The keto diet is a low-carb, high-fat, and moderate-protein diet. To maintain ketosis, people need to reduce their sugar consumption, which can be challenging when it comes to adding sweeteners to baked goods, sauces, and beverages.
Natural sweeteners such as monk fruit, stevia, and yacon syrup are suitable for a keto diet. Monk fruit is a fruit native to China that is 100–250 times sweeter than sugar and has no calories or carbs. Stevia is a natural sweetener derived from the Stevia rebaudiana plant that is 250–300 times sweeter than table sugar and contains little to no calories or carbs. Yacon syrup is derived from the roots of the yacon plant and is rich in fructooligosaccharides (FOS), a type of fibre that the body cannot digest, resulting in fewer calories than table sugar.
Artificial sweeteners such as sucralose, xylitol, erythritol, and allulose are also keto-friendly. Sucralose is an artificial sweetener that is heat stable and 600 times sweeter than table sugar. Xylitol is a sugar alcohol that is as sweet as table sugar but contains fewer calories and carbs. Erythritol is a sugar alcohol that is 60–80% as sweet as table sugar and has zero calories. Allulose is a rare sugar found in small amounts in some foods and is known to improve insulin resistance and lower blood sugar levels.
Characteristics | Values |
---|---|
Sweeteners to avoid on keto | Honey, maltodextrin, coconut sugar, maple syrup, agave nectar, dates |
Keto-approved sweeteners | Stevia, monk fruit, erythritol, yacon syrup, sucralose, xylitol, allulose, inulin & oligofructose, tagatose, pentose |
Natural vs artificial sweeteners
Natural sweeteners are derived from natural sources and are often minimally processed. They include honey, agave nectar, maple syrup, coconut sugar, and date sugar. While these sweeteners are considered more natural or unprocessed than table sugar, they are still broken down into glucose and fructose during digestion, meaning there is no scientific evidence that they are any better for health than table sugar. They also contribute a substantial number of calories to a diet and can raise blood sugar levels, especially in people with diabetes.

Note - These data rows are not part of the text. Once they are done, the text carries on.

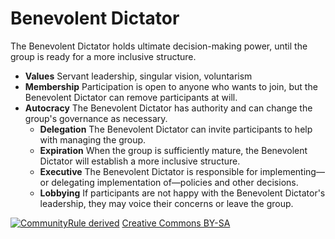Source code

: <!--
SPDX-FileCopyrightText: 2021 Ian2020, et. al. <https://github.com/Ian2020>

SPDX-License-Identifier: CC-BY-SA-4.0

Keep your accounts offline

For full copyright information see the AUTHORS file at the top-level
directory of this distribution or at
[AUTHORS](https://github.com/Ian2020/offlinebooks/AUTHORS.md)

This work is licensed under the Creative Commons Attribution 4.0 International
License. You should have received a copy of the license along with this work.
If not, visit http://creativecommons.org/licenses/by/4.0/ or send a letter to
Creative Commons, PO Box 1866, Mountain View, CA 94042, USA.
-->

# Benevolent Dictator

The Benevolent Dictator holds ultimate decision-making power, until the group is
ready for a more inclusive structure.

* **Values** Servant leadership, singular vision, voluntarism
* **Membership** Participation is open to anyone who wants to join, but the
  Benevolent Dictator can remove participants at will.
* **Autocracy** The Benevolent Dictator has authority and can change the group's
  governance as necessary.
  * **Delegation** The Benevolent Dictator can invite participants to help with
    managing the group.
  * **Expiration** When the group is sufficiently mature, the Benevolent
    Dictator will establish a more inclusive structure.
  * **Executive** The Benevolent Dictator is responsible for implementing—or
    delegating implementation of—policies and other decisions.
  * **Lobbying** If participants are not happy with the Benevolent Dictator's
    leadership, they may voice their concerns or leave the group.

[![CommunityRule derived](https://communityrule.info/assets/CommunityRule-derived-000000.svg)](https://communityrule.info)
[Creative Commons BY-SA](https://creativecommons.org/licenses/by-sa/4.0/)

Artificial sweeteners, on the other hand, are synthetic sugar substitutes that are chemically made to mimic sugar. They include aspartame (Equal), saccharin (Sweet'N Low), and sucralose (Splenda). These sweeteners offer minimal calories and are created synthetically, although they can also be made from natural substances like herbs. Artificial sweeteners are often much sweeter than real sugar, which can change a person's tolerance for sweet things and lead to cravings for more sweetened foods. While they have been found to be generally safe in limited quantities, there is some debate about their potential health effects, with studies in laboratory animals finding links between artificial sweeteners and cancer.
When choosing between natural and artificial sweeteners, it is important to consider the pros and cons of each. Natural sweeteners may contain small amounts of antioxidants, vitamins, and minerals, and some are used for their anti-inflammatory, antioxidant, or antibacterial effects. However, they still contribute calories and carbohydrates to the diet. Artificial sweeteners, on the other hand, have little to no calories and can be used in a variety of recipes and commercially prepared foods and beverages. However, they may have a bitter aftertaste, and their safety profile is still being debated.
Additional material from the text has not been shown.